In senso diametralmente opposto è stato affermato che sono inutilizzabili le video-riprese di comportamenti "non comunicativi" effettuate dalla polizia giudiziaria in ambito domiciliare, anche se le stesse abbiano ad oggetto registrazioni sonore (Cass. pen., n. 16595/2013, in una fattispecie in cui la Corte ha annullato il decreto di sequestro probatorio, motivato con la finalità di compararne il rumore di apertura con quello registrato dalla polizia giudiziaria). Sono state dichiarate analogamente inutilizzabili le riprese video, pur se autorizzate dal Gip, di comportamenti non comunicativi, eseguite all'interno del domicilio anche se esse abbiano registrato attività direttamente criminose come lo scambio corruttivo di denaro (Cass. pen., n. 1287/2012; termini analoghi anche Cass. pen., n. 37751/2010).

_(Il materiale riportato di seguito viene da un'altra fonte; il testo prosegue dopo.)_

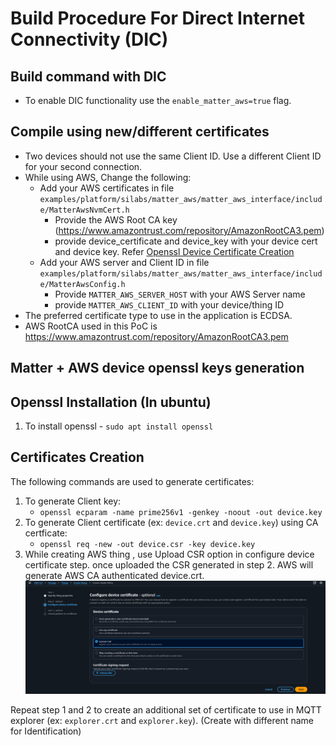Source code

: # Build Procedure For Direct Internet Connectivity (DIC)

## Build command with DIC

-   To enable DIC functionality use the `enable_matter_aws=true` flag.


## Compile using new/different certificates

-   Two devices should not use the same Client ID. Use a different Client ID for
    your second connection.
-   While using AWS, Change the following:
    -   Add your AWS certificates in file
        `examples/platform/silabs/matter_aws/matter_aws_interface/include/MatterAwsNvmCert.h`
        -   Provide the AWS Root CA key
            (https://www.amazontrust.com/repository/AmazonRootCA3.pem)
        -   provide device_certificate and device_key with your device cert and
            device key. Refer
            [Openssl Device Certificate Creation](#matter--aws-device-openssl-keys-generation)
    -   Add your AWS server and Client ID in file
        `examples/platform/silabs/matter_aws/matter_aws_interface/include/MatterAwsConfig.h`
        -   Provide `MATTER_AWS_SERVER_HOST` with your AWS Server name
        -   provide `MATTER_AWS_CLIENT_ID` with your device/thing ID
-   The preferred certificate type to use in the application is ECDSA.
-   AWS RootCA used in this PoC is
    https://www.amazontrust.com/repository/AmazonRootCA3.pem

## Matter + AWS device openssl keys generation

## Openssl Installation (In ubuntu)

1. To install openssl - `sudo apt install openssl`

## Certificates Creation

The following commands are used to generate certificates:

1. To generate Client key:
    - `openssl ecparam -name prime256v1 -genkey -noout -out device.key`
2. To generate Client certificate (ex: `device.crt` and `device.key`) using CA
   certficate:
    - `openssl req -new -out device.csr -key device.key`
3. While creating AWS thing , use Upload CSR option in configure device
   certificate step. once uploaded the CSR generated in step 2. AWS will
   generate AWS CA authenticated device.crt.
   ![AWS CSR Upload ](./images/matter_aws_device_csr_certificate_generation.png)

Repeat step 1 and 2 to create an additional set of certificate to use in MQTT
explorer (ex: `explorer.crt` and `explorer.key`). (Create with different name
for Identification)
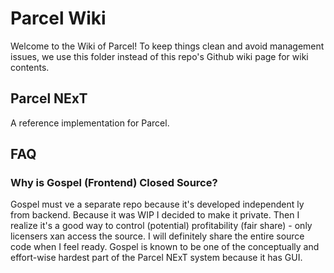 # Parcel Wiki

<!-- This is user-oriented wiki focusing on API documentation and Parcel usage, for developer-oriented wiki, see Azure DevOps. -->

Welcome to the Wiki of Parcel! To keep things clean and avoid management issues, we use this folder instead of this repo's Github wiki page for wiki contents.

## Parcel NExT

A reference implementation for Parcel.

## FAQ

### Why is Gospel (Frontend) Closed Source?

Gospel must ve a separate repo because it's developed independent ly from backend. Because it was WIP I decided to make it private. Then I realize it's a good way to control (potential) profitability (fair share) - only licensers xan access the source. I will definitely share the entire source code when I feel ready. Gospel is known to be one of the conceptually and effort-wise hardest part of the Parcel NExT system because it has GUI.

La Suprema Corte, peraltro, ha ritenuto utilizzabili le immagini registrate in uno studio professionale, luogo ricompreso nell'ambito della nozione di domicilio, effettuate da persona che era vittima del reato (si trattava della dipendente di uno studio legale che era molestata dal professionista datore di lavoro), verso la quale l'imputato, sebbene proprietario dei locali, non aveva lo jus excludendi, perché l'autrice del video si trovava nel suo abituale ambiente di lavoro che costituiva il suo domicilio per un periodo di tempo limitato della giornata. Tale profilo è stato reputato sufficiente per escludere un'intrusione nell'altrui domicilio che avrebbe reso la prova in contrasto con l'art. 14 Cost. (Cass. n. 37197/2010).

Secondo il giudice di legittimità, invece, costituiscono prove atipiche ai sensi dell'art. 189 c.p.p., con conseguente inapplicabilità della disciplina sulle intercettazioni, le videoriprese di comportamenti non aventi contenuto comunicativo effettuate in luogo lavorativo non rientrante nella nozione di domicilio privato, dovendosi intendere, invece, per comportamenti comunicativi, solo quelli finalizzati a trasmettere il contenuto di un pensiero mediante la parola, i gesti, le espressioni fisiognomiche o altri atteggiamenti idonei a manifestarlo (Cass. pen., n. 11419/2015; Cass. pen., n. 52595/2016).